At seven o'clock, Mario Silva, the chairman of LAYAC, telephoned Shabaka with the information of the capture of Ruiz. Silva told him that Ruiz would undoubtedly betray the organization to the police to save himself from prison. Shabaka had answered in monosyllables, then hung up the telephone.

Abdul Shabaka, born with the devil name of Leroi Jackson, had known from the first day that the betrayal of the bourgeois front organization would be only a matter of time.

As a veteran of the Black Panthers, the Death's Angels and the Black Liberation Army, he knew any organization risked infiltration and betrayal. The FBI had infiltrated and neutralized the Panthers. Informers had betrayed the holy Muslim warriors of the Death's Angels to the San Francisco police. Informers had broken the Black Liberation Army.
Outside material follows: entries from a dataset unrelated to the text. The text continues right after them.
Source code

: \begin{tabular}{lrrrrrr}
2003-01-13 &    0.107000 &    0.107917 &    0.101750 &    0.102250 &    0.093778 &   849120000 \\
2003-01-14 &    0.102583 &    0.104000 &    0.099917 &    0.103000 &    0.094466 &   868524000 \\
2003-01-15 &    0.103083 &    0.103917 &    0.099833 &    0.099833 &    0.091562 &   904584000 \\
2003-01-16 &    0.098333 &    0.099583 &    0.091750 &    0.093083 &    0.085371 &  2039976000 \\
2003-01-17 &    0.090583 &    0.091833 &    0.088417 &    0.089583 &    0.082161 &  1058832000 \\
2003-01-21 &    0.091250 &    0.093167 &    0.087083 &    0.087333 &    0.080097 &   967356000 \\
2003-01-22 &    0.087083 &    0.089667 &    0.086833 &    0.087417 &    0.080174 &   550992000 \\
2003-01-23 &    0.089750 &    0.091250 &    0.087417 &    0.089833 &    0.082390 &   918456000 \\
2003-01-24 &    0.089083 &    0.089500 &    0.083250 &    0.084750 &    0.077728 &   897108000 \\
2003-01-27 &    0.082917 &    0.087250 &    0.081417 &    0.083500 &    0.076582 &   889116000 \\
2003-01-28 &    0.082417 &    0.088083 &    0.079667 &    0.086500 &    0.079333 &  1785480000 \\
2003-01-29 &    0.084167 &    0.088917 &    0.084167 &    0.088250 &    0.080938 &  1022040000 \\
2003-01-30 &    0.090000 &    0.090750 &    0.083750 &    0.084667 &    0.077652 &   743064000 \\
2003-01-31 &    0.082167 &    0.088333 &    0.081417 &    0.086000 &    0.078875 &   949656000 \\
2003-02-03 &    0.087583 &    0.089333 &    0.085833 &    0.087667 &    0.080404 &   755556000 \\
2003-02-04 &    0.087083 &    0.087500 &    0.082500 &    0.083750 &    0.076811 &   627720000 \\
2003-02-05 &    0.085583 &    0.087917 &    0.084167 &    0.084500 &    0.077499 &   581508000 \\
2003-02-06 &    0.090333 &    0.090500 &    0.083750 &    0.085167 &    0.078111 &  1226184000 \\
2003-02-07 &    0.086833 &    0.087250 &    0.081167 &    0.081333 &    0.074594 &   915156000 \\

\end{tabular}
Even as a teenage recruit in the Black Panthers, Shabaka recognized the inevitable defeat of any open organization. The Panther leadership had welcomed him, a rapist and petty thief, because of his juvenile record of crimes against whites. They knew little else of his life. He had expected a careful check into his past and a long interrogation. But the Panthers had accepted him after listening to his stories of "revolutionary acts against the slavemakers." This easy entry to the revolutionary organization surprised him. As the numbers of Panthers grew, each new recruit joining with the same ease, he knew the organization had swallowed the seeds of its own destruction.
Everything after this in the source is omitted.